Records drawn from a dataset:
· · · · ·

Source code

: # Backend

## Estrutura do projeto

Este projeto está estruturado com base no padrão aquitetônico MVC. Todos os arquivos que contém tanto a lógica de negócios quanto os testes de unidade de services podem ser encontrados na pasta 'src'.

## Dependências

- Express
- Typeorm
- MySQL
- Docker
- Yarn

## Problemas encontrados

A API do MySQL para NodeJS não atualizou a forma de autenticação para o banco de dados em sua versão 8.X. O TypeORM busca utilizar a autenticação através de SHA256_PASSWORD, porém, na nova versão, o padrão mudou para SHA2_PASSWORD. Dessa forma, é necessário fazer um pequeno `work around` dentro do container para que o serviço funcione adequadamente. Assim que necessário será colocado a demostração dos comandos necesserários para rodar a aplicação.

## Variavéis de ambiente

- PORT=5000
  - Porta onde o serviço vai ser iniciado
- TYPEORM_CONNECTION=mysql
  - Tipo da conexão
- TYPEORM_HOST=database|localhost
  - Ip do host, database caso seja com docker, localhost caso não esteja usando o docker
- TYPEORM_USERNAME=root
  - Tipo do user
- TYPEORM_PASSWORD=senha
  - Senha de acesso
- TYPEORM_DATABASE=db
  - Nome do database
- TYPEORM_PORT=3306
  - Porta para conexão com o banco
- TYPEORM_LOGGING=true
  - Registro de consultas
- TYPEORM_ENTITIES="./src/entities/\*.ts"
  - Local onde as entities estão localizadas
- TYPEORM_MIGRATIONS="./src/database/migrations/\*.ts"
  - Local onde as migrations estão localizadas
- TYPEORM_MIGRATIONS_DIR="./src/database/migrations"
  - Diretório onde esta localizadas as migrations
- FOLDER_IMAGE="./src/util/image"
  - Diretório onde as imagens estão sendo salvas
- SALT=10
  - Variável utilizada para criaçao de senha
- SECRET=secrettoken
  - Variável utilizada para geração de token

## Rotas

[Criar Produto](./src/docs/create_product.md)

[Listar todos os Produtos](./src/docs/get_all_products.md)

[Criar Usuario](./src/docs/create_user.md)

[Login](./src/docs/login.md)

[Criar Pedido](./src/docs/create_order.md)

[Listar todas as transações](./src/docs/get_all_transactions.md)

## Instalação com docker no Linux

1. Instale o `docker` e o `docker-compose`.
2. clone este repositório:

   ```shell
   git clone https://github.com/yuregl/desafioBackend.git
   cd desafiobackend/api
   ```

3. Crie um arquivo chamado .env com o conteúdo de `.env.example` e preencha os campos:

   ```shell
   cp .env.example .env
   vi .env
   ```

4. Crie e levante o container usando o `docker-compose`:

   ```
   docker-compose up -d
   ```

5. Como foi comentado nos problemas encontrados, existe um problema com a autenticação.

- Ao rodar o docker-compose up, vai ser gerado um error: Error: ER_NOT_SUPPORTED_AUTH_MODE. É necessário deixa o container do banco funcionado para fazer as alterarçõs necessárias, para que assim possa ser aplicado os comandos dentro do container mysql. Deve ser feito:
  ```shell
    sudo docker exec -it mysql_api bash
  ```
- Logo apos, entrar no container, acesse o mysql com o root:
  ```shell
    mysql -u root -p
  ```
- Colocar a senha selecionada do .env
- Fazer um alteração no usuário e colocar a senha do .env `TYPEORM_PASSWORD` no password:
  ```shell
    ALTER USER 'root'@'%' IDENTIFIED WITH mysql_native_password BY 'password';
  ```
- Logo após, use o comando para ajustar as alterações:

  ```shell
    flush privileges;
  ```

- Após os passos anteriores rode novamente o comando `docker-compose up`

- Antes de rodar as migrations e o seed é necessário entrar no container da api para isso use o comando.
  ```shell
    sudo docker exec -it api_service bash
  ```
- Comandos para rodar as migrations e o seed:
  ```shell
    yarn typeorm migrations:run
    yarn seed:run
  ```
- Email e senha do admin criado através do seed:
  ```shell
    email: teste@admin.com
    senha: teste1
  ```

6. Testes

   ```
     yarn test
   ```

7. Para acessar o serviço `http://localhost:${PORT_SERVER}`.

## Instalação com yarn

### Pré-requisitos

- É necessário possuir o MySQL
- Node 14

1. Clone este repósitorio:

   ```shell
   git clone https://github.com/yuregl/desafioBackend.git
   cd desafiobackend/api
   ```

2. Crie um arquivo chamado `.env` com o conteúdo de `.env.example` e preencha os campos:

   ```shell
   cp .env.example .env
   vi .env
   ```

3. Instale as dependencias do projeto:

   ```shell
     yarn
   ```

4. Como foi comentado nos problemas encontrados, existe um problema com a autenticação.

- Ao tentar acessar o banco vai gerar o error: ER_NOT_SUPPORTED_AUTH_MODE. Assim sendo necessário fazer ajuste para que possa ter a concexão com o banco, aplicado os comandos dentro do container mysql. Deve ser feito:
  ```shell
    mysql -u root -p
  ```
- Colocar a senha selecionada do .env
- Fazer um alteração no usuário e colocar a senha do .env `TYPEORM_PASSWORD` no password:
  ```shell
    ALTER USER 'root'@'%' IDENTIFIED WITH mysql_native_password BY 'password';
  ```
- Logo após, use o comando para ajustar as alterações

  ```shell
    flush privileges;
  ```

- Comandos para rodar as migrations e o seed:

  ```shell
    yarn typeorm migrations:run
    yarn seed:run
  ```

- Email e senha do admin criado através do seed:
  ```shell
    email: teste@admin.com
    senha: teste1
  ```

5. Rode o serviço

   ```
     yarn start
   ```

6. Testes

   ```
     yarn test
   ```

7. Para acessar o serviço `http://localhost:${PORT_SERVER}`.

· · · · ·

Exercise prompt:
Your answer should consist solely of the lines above from the line with "Este projeto está" to the line with "## Problemas encontrados", both included, reproduced exactly.

Final answer:
Este projeto está estruturado com base no padrão aquitetônico MVC. Todos os arquivos que contém tanto a lógica de negócios quanto os testes de unidade de services podem ser encontrados na pasta 'src'.

## Dependências

- Express
- Typeorm
- MySQL
- Docker
- Yarn

## Problemas encontrados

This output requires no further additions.